Bug 1321720

Summary: getting unknown host when we ping CNAME after the application restart
Product: Red Hat Enterprise Linux 6 Reporter: Jayaraj <jdeenada>
Component: glibcAssignee: Carlos O'Donell <codonell>
Status: CLOSED WONTFIX QA Contact: qe-baseos-tools-bugs
Severity: high Docs Contact:
Priority: urgent    
Version: 6.6CC: ashankar, cww, fweimer, jdeenada, mnewsome, pfrankli
Target Milestone: rc   
Target Release: ---   
Hardware: x86_64   
OS: Linux   
Whiteboard:
Fixed In Version: Doc Type: Bug Fix
Doc Text:
Story Points: ---
Clone Of: Environment:
Last Closed: 2016-08-09 18:02:26 UTC Type: Bug
Regression: --- Mount Type: ---
Documentation: --- CRM:
Verified Versions: Category: ---
oVirt Team: --- RHEL 7.3 requirements from Atomic Host:
Cloudforms Team: --- Target Upstream Version:
Bug Depends On:    
Bug Blocks: 1269194    

Description Jayaraj 2016-03-29 03:02:32 UTC
Description of problem:

Issue: After restarting an application, when we ping it with CNAME, we are getting unknown host error for around 10-15 mins. nslookup is able to resolve during this time. After 10-15 mins, ping is also working. This happens everytime the application is restarted.

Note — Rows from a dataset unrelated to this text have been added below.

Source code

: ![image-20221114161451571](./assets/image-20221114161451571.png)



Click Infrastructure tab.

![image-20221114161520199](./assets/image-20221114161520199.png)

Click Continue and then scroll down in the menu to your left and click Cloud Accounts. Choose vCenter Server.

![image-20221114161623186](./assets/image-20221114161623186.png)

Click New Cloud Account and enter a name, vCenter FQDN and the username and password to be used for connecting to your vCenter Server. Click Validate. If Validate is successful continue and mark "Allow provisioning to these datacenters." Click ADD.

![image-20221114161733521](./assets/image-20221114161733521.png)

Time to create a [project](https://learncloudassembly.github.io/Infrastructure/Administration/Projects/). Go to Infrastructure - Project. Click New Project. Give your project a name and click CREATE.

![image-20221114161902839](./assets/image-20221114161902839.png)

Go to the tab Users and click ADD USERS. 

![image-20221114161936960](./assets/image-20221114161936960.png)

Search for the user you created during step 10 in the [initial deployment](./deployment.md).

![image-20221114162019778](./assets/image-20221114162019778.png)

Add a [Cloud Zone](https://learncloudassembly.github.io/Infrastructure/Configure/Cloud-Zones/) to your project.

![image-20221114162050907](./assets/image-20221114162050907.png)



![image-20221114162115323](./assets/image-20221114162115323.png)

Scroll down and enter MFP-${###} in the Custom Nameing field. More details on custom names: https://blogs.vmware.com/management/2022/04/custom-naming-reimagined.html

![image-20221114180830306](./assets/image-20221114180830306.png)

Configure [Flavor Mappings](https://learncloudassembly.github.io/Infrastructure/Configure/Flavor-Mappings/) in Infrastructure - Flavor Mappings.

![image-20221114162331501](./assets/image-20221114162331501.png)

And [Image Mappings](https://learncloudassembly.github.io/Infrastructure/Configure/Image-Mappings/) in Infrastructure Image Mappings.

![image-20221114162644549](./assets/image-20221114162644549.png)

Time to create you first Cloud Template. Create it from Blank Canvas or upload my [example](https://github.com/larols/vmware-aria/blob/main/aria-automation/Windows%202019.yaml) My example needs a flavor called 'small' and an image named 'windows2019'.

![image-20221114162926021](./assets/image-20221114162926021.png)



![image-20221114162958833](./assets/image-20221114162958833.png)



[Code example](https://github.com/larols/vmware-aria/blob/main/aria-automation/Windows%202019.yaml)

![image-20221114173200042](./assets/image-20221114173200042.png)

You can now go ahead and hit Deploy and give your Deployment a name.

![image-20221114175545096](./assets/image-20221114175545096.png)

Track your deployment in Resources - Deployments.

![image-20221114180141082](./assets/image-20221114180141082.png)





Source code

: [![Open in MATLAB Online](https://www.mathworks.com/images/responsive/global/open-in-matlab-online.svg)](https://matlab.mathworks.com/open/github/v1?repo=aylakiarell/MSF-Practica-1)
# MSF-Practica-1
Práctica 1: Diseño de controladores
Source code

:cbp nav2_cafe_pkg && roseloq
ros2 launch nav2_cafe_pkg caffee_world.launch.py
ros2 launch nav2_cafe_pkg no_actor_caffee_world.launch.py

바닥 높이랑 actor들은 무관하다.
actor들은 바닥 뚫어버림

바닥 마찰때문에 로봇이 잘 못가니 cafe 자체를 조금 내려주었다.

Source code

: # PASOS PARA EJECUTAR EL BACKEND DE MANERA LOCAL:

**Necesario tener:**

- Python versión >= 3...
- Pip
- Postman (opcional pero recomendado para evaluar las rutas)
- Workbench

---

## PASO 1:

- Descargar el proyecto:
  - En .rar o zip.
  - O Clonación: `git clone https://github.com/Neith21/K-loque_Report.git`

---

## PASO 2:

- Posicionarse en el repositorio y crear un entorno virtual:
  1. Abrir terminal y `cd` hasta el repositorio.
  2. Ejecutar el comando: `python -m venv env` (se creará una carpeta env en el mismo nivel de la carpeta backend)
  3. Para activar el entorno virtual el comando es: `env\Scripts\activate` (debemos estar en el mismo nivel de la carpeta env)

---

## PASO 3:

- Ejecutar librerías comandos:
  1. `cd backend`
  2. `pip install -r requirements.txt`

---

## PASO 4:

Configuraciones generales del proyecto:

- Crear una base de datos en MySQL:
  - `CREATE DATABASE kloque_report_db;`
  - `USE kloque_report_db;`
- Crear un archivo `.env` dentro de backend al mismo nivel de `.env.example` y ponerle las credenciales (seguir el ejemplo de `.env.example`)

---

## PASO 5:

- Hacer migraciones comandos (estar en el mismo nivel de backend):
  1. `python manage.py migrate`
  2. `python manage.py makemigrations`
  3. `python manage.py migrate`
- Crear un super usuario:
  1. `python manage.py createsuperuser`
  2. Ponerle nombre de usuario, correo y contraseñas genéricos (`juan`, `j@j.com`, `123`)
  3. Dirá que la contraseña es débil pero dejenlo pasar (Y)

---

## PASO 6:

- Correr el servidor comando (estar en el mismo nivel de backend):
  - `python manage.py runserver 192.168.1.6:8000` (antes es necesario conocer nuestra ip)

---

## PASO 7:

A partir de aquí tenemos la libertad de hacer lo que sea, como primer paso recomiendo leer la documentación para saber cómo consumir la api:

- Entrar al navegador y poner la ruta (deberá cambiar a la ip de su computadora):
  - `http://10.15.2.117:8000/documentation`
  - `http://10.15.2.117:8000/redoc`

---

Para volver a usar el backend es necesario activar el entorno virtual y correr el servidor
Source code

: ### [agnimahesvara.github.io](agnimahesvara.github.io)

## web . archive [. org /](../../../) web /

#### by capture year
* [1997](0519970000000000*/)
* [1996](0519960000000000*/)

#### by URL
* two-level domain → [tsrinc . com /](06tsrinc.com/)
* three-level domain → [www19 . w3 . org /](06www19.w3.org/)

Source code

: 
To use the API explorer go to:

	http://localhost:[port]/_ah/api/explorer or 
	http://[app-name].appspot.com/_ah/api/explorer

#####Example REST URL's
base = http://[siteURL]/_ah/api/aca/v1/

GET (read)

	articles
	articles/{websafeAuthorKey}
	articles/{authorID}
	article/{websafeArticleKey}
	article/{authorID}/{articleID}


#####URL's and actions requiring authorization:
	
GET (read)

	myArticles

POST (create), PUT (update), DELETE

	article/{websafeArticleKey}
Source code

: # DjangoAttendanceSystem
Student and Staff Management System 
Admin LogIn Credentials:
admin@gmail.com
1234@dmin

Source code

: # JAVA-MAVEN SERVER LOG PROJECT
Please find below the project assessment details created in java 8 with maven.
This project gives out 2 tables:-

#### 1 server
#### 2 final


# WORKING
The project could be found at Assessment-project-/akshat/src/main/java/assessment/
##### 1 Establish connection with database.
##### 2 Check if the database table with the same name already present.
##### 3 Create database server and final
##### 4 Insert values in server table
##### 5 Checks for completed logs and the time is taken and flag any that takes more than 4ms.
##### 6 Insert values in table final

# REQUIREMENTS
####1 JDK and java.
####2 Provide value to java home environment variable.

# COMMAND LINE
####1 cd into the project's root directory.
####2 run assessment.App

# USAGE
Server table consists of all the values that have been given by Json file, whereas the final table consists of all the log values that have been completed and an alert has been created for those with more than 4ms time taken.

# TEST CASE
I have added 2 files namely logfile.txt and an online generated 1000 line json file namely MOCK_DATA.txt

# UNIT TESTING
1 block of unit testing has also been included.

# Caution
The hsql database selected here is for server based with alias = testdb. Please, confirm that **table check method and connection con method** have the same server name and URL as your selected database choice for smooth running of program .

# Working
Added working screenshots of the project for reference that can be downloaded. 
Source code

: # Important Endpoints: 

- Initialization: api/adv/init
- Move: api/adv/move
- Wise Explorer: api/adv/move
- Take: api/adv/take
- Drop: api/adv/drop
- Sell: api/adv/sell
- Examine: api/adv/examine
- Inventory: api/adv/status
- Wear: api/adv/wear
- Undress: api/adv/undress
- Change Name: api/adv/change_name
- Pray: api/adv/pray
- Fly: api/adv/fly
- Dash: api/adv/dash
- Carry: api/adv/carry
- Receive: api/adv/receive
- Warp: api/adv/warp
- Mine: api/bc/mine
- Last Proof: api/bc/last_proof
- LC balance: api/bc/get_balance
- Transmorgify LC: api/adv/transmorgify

However if we bring down nscd, ping works fine without any error. 
if the customer use A record, then agents are able to communicate with OMS immediately after the application restart. Only when they use the CNAME we are facing this issue.

The package version installed:

nscd-2.12-1.149.el6_6.5.x86_64 

glibc-2.12-1.149.el6_6.5.i686
glibc-2.12-1.149.el6_6.5.x86_64 
glibc-common-2.12-1.149.el6_6.5.x86_64 
glibc-devel-2.12-1.149.el6_6.5.i686
glibc-devel-2.12-1.149.el6_6.5.x86_64
glibc-headers-2.12-1.149.el6_6.5.x86_64


Unable to reproduce the issue, however customer did a workaround the problem by lowering the TTL of CNAME record from 900sec to 20sec same as A record TTL. 
This proves that the issue was with NSCD, caching incorrectly similar to the issue documented in https://access.redhat.com/solutions/91233 .

Since the issue is occurring in RHEL 6.6 systems running  "glibc-2.12-1.149.el6.x86_64" (this version is already in a higher than the version that was first resolved as mentioned in the above said KB), i need some investigation. Could you please check if the bug mentioned before has re-surfaced or if this is a new bug?

Comment 11 Jayaraj 2016-04-05 02:02:07 UTC
Customer has asked time to simulate the issue and come back with tcpdump output as they currently applied a workaround to resolve the issue by bringing down the TTL value of CNAME to match with A record. I will keep the BZ updated as soon as I have the update from the customer.